Od nowego roku już nie tylko największe firmy, lecz także małe i średnie będą miały obowiązek przekazywania informacji z prowadzonej ewidencji VAT w formie elektronicznej – poprzez Jednolity Plik Kontrolny (JPK). Jednak trwają w stanie głębokiej niewiedzy na ten temat – wynika z ankiety przeprowadzonej przez Comarch.

Mimo, że został miesiąc czasu do startu nowych przepisów, jak na razie tylko ponad 35 proc. MŚP jest wyposażonych w system do obsługi JPK, 26 proc. ankietowanych nie wie, czy to, czego używa, spełnia wymogi JPK, a ponad 38 proc. małych i średnich firm nie ma jeszcze systemu IT dostosowanego do generowania elektronicznego dokumentu. 
  
Tymczasem za brak technicznych możliwości wygenerowania JPK na żądanie organów skarbowych, jak również za błędy w dokumencie, grozi odpowiedzialność karno-skarbowa  – od mandatów w kwocie do ok. 2,8 tys. zł po nawet ok. 17 mln zł kar, jeżeli urząd uzna, że firma nie udostępniając danych jako JPK notorycznie unika i utrudniania kontrolę podatkową.  

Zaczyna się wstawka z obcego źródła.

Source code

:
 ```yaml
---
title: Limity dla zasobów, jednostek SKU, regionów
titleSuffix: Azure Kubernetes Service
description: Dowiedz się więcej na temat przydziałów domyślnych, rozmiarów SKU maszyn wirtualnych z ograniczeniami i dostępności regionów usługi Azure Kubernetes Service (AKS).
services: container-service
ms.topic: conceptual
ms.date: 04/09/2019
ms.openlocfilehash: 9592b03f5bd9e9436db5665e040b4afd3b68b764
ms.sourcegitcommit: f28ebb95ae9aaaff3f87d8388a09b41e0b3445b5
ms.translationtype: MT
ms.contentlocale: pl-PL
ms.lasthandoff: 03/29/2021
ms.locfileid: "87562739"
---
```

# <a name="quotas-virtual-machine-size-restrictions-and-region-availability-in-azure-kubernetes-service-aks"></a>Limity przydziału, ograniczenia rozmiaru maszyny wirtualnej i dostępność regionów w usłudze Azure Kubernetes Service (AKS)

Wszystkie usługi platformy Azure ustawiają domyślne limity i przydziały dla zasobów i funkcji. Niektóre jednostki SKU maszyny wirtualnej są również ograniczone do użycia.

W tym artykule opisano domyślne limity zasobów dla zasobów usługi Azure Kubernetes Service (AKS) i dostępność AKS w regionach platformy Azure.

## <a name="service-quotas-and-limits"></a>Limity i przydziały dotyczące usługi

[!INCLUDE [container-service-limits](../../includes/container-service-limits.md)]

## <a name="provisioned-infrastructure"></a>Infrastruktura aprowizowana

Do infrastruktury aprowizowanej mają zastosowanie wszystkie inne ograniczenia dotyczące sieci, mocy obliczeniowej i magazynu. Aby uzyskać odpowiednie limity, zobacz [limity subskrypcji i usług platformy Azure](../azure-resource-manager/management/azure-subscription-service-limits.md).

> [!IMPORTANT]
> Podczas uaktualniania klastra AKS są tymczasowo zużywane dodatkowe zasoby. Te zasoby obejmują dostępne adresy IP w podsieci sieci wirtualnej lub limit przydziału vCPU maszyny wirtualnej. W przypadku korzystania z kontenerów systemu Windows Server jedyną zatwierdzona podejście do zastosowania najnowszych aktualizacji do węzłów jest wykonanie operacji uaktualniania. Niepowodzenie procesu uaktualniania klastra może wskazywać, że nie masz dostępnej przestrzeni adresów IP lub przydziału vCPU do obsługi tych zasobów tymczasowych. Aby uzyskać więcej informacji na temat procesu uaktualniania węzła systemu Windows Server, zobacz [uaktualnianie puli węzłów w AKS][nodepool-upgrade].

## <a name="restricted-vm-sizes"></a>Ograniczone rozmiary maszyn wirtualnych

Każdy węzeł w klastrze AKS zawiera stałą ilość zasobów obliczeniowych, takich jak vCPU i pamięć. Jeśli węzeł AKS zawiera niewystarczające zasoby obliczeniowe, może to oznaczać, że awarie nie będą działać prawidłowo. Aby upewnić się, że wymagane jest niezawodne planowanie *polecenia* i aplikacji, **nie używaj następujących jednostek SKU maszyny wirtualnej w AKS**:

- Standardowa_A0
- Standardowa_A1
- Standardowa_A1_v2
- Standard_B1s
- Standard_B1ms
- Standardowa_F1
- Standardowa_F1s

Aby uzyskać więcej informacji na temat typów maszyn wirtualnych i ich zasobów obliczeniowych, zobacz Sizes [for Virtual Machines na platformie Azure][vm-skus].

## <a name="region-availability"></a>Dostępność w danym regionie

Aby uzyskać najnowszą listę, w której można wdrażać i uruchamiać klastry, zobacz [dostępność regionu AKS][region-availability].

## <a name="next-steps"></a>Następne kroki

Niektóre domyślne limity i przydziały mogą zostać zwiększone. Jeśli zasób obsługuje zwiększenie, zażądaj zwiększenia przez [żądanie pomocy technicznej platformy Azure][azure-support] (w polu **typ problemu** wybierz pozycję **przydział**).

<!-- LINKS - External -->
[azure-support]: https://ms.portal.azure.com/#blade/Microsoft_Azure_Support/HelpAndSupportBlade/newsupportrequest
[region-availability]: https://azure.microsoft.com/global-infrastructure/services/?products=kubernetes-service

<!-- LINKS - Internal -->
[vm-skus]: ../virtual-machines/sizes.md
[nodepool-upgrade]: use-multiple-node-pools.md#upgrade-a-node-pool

Jak przedsiębiorcy zamierzają wybrać  dostawcę oprogramowania? Ponad 29 proc. ankietowanych będzie kierować się wsparciem technicznym przy wdrożeniu ze strony sprzedawcy. Dla ponad 24 proc. cena jest najważniejsza. Ale największa grupa – 43,5 proc. firm – po prostu zamówi system do obsługi JPK u producenta,  którego oprogramowania firma już używa.

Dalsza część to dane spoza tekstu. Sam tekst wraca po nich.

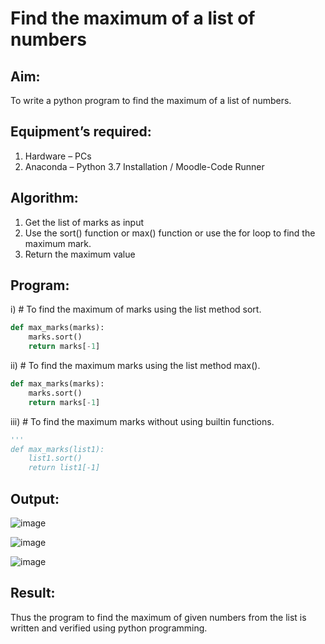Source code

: # Find the maximum of a list of numbers
## Aim:
To write a python program to find the maximum of a list of numbers.
## Equipment’s required:
1.	Hardware – PCs
2.	Anaconda – Python 3.7 Installation / Moodle-Code Runner
## Algorithm:
1.	Get the list of marks as input
2.	Use the sort() function or max() function or use the for loop to find the maximum mark.
3.	Return the maximum value
## Program:

i)	# To find the maximum of marks using the list method sort.
```Python
def max_marks(marks):
    marks.sort()
    return marks[-1]
```

ii)	# To find the maximum marks using the list method max().
```Python
def max_marks(marks):
    marks.sort()
    return marks[-1]
```

iii) # To find the maximum marks without using builtin functions.
```Python
'''
def max_marks(list1):
    list1.sort()
    return list1[-1]

```
## Output:
![image](https://github.com/Meetha22003992/FindMaximum/assets/119401038/6db30e4c-a7ff-4f55-80ff-309a183b57c0)

![image](https://github.com/Meetha22003992/FindMaximum/assets/119401038/ef1c6745-7d08-4d31-9c43-25442dea7a63)

![image](https://github.com/Meetha22003992/FindMaximum/assets/119401038/87999679-be8c-4357-b2ef-e7c219d686f9)

## Result:
Thus the program to find the maximum of given numbers from the list is written and verified using python programming.
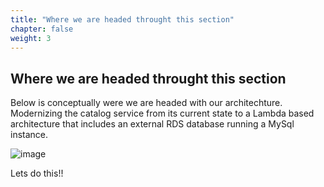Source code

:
 ```yaml
---
title: "Where we are headed throught this section"
chapter: false
weight: 3
---
```

## Where we are headed throught this section

Below is conceptually were we are headed with our architechture.  Modernizing the catalog service from its current state to a Lambda based architecture that includes an external RDS database running a MySql instance.

![image](/images/aws-lab11-serverless_lab2-picture-future.png)

Lets do this!!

Samo wdrożenie nie jest jedynym kosztem, który przedsiębiorcy powinni brać pod uwagę. Dane przekazywane fiskusowi muszą być odpowiednio zabezpieczone – zaopatrzone bezpiecznym podpisem elektronicznym z certyfikatem kwalifikowanym. O tym wie na razie 55 proc. ankietowanych przedsiębiorców i ponad 56 proc. respondentów posiada już podpis kwalifikowany. Taki podpis zabezpiecza dokument przed jakimikolwiek zmianami.